Copy exactly, please, the line that has "corresponding macro in" in it along with every line after it to the end of the listing.

══ SUPPLIED INFORMATION

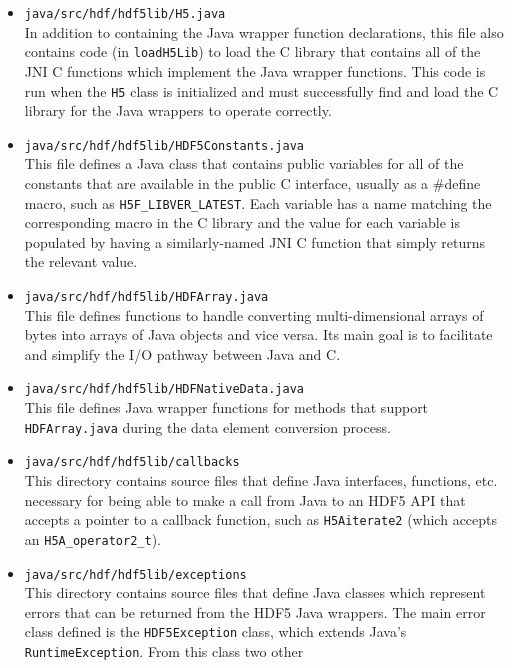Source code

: \begin{itemize}
  \item \texttt{java/src/hdf/hdf5lib/H5.java} \\
    In addition to containing the Java wrapper function declarations, this file also contains
    code (in \texttt{loadH5Lib}) to load the C library that contains all of the JNI C functions
    which implement the Java wrapper functions. This code is run when the \texttt{H5} class is
    initialized and must successfully find and load the C library for the Java wrappers to
    operate correctly.
  \item \texttt{java/src/hdf/hdf5lib/HDF5Constants.java} \\
    This file defines a Java class that contains public variables for all of the constants that
    are available in the public C interface, usually as a \#define macro, such as
    \texttt{H5F\_LIBVER\_LATEST}. Each variable has a name matching the corresponding macro in
    the C library and the value for each variable is populated by having a similarly-named
    JNI C function that simply returns the relevant value.
  \item \texttt{java/src/hdf/hdf5lib/HDFArray.java} \\
    This file defines functions to handle converting multi-dimensional arrays of bytes into
    arrays of Java objects and vice versa. Its main goal is to facilitate and simplify the
    I/O pathway between Java and C.
  \item \texttt{java/src/hdf/hdf5lib/HDFNativeData.java} \\
    This file defines Java wrapper functions for methods that support \texttt{HDFArray.java}
    during the data element conversion process. 
  \item \texttt{java/src/hdf/hdf5lib/callbacks} \\
    This directory contains source files that define Java interfaces, functions, etc. necessary
    for being able to make a call from Java to an HDF5 API that accepts a pointer to a callback
    function, such as \texttt{H5Aiterate2} (which accepts an \texttt{H5A\_operator2\_t}).
  \item \texttt{java/src/hdf/hdf5lib/exceptions} \\
    This directory contains source files that define Java classes which represent errors that
    can be returned from the HDF5 Java wrappers. The main error class defined is the \texttt{HDF5Exception}
    class, which extends Java's \texttt{RuntimeException}. From this class two other

\end{itemize}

════

• _YOUR SOLUTION_
    \texttt{H5F\_LIBVER\_LATEST}. Each variable has a name matching the corresponding macro in
    the C library and the value for each variable is populated by having a similarly-named
    JNI C function that simply returns the relevant value.
  \item \texttt{java/src/hdf/hdf5lib/HDFArray.java} \\
    This file defines functions to handle converting multi-dimensional arrays of bytes into
    arrays of Java objects and vice versa. Its main goal is to facilitate and simplify the
    I/O pathway between Java and C.
  \item \texttt{java/src/hdf/hdf5lib/HDFNativeData.java} \\
    This file defines Java wrapper functions for methods that support \texttt{HDFArray.java}
    during the data element conversion process. 
  \item \texttt{java/src/hdf/hdf5lib/callbacks} \\
    This directory contains source files that define Java interfaces, functions, etc. necessary
    for being able to make a call from Java to an HDF5 API that accepts a pointer to a callback
    function, such as \texttt{H5Aiterate2} (which accepts an \texttt{H5A\_operator2\_t}).
  \item \texttt{java/src/hdf/hdf5lib/exceptions} \\
    This directory contains source files that define Java classes which represent errors that
    can be returned from the HDF5 Java wrappers. The main error class defined is the \texttt{HDF5Exception}
    class, which extends Java's \texttt{RuntimeException}. From this class two other

\end{itemize}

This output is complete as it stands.